Lloyds Bank's head of remuneration Stuart Sinclair has been writing his name in lights with a soon-to-be-immortal quote about chief executive Antonio Horta-Osorio. The boss, according to Sinclair, is a "winner", and when staff earning £22 thousand a year see him, they think to themselves 'good luck'. The background to the story is the collosal gap between pension contribution levels for workers and bosses. British MP Frank Field has accused the Lloyds boss of greed by maintaining the maximum contribution of 33 percent to his pension while all banks are cutting their contributions. Mr Horta-Osorio responded that it was "very difficult to accept the word greed, when my total fixed compensation of 2.8 million pounds is lower than the group CEO of HSBC." (Mr Horta-Osorio had accepted a cut from 46 percent to 33 percent earlier this year, while other staff are limited to a 13 percent maximum contribution.) The Investment Association, a group of fund managers, said it will issue warnings to companies that offer executives pension contributions of more than 25 percent of salary. According to Reuters, Lloyds has the starkest pay difference among big banks, with Horta-Osorio paid 169 times as much as the median paid employee on 37,058 pounds, the company's 2018 annual report showed. The bank's remuneration committee chair Stuart Sinclair said that no one at Lloyds had complained about the numbers, and that Mr Horta-Osorio was worth it. "People like a winner, when I meet our staff who are on 22, 33 or 40,000 pounds a year they look at Antonio and see a winner...there's a charisma around Antonio that people say 'good luck' to him." We expect to see Mr Sinclair departing the bank before long.

Ideas once cherished by communist and socialist thinkers are now shaping the agendas of big banks such as HSBC. Why own when you can share? With London property prices spectacularly distorted by the rivers of corrupt money coursing through the city, even banks are re-thinking their commitment to long and high-priced leases. Enter WeWork, which gives us lucky workers a chance to "share space". Now along with renting out one room in your apartment on Airbnb so you can pay the rent, you can now also "share space" with other workers during the day. But did you expect to rock up to your cool new shared workspace and find it full of bankers? "WeWork has struck one of its biggest European deals, with HSBC agreeing to lease more than a thousand desks in London at what the shared office provider says will be the world's largest co-working space. The UK bank is to take 1,135 desks on a multiyear agreement at the US group's Two Southbank Place development in Waterloo, WeWork said." Softbank has already invested $8 billion in WeWork and its Vision Fund, largely backed by money from Saudi Arabia, had looked at taking an additional stake of up to $16 billion. But with an IPO expected soon, WeWork is stressing that its new Softbank investments will come directly from Softbank and not its Saudi Arabian and Abu Dhabi-backed Vision Fund. Or, as Dealbreaker puts it: "Yeah, but that doesn't change the reality that a performatively WOKE operation like WeWork is about to execute an IPO that will benefit the Saudi regime; the same one that murders journalists, maintains a rather 19th-century stance on gender equality, is waging a morally dubious 'war' against its neighbor and almost certainly does not ascribe to the WeWork philosophy of 'Do what you love!'"

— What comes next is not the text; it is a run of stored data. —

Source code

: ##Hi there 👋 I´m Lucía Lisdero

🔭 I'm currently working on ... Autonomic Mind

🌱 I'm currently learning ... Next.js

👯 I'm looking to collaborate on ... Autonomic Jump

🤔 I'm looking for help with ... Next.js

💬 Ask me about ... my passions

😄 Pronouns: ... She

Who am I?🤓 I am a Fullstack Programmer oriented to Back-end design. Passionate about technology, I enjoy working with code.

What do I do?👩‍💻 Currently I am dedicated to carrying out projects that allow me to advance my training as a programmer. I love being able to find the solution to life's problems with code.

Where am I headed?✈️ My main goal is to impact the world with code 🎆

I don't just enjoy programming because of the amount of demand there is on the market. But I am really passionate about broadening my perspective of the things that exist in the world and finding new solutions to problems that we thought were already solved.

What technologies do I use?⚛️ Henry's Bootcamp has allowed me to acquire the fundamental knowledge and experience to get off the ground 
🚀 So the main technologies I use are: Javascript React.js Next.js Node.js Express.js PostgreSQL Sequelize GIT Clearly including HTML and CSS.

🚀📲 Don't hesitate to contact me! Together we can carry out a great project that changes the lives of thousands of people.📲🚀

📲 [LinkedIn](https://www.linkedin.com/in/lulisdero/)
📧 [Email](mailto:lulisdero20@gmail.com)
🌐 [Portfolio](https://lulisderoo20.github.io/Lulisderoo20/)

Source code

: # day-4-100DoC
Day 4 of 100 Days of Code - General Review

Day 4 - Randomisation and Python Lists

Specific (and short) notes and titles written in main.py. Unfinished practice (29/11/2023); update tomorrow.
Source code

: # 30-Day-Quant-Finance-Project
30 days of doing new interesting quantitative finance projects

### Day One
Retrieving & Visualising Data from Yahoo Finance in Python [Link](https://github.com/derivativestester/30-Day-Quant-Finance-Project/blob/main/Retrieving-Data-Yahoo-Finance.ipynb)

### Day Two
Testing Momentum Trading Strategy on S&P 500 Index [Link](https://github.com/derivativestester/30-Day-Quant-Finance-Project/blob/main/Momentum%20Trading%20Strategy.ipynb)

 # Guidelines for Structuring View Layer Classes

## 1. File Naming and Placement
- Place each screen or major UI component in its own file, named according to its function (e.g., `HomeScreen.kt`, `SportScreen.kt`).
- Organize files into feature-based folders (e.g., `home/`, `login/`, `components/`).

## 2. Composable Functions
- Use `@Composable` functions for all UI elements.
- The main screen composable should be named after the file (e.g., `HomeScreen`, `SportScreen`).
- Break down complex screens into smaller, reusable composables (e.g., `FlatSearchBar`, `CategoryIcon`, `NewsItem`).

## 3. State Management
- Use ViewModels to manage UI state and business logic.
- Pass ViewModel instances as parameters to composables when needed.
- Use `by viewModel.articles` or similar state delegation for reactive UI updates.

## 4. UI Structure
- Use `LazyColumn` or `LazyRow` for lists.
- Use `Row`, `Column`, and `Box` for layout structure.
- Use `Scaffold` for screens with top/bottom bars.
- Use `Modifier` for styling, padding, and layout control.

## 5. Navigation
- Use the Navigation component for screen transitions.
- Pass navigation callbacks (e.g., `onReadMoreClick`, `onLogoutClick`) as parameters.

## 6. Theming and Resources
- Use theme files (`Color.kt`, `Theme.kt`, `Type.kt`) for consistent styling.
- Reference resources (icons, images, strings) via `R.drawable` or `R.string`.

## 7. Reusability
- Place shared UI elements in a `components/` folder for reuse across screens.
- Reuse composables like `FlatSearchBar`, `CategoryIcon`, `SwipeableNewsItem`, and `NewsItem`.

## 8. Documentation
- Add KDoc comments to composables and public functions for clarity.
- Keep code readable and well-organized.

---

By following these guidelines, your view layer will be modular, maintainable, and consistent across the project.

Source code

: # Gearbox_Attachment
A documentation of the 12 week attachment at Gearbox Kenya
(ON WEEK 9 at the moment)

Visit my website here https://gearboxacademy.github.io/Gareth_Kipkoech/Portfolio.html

Poland's Idea Bank has come up with some dramatic ideas to attract new customers, including branches on intercity trains and pop-up riverside branches, but it's going to need more than new designs to survive. Following losses last year of close to 500 million euros, the bank is to cut 750 staff. Chief executive Jerzy Pruski said the losses were due to legacy issues. In a statement he said: "Despite the fact that the origins of 2018's high losses came from the past and the then-unstable business model, their size requires extraordinary actions today. They are necessary to heal the bank." Idea Bank is controlled by Leszek Czarnecki, who also owns Getin Noble bank. A mooted plan in 2018 to merge the two banks was rejected by the Polish regulator, forcing Idea to make go-it-alone cuts. Last year, Mr Czarnecki accused Marek Chrzanowski the head of KNF, the financial supervisor, of seeking a bribe in return for supporting the lossmaking Getin Noble bank. Mr Chrzanowksi said he was not guilty but resigned.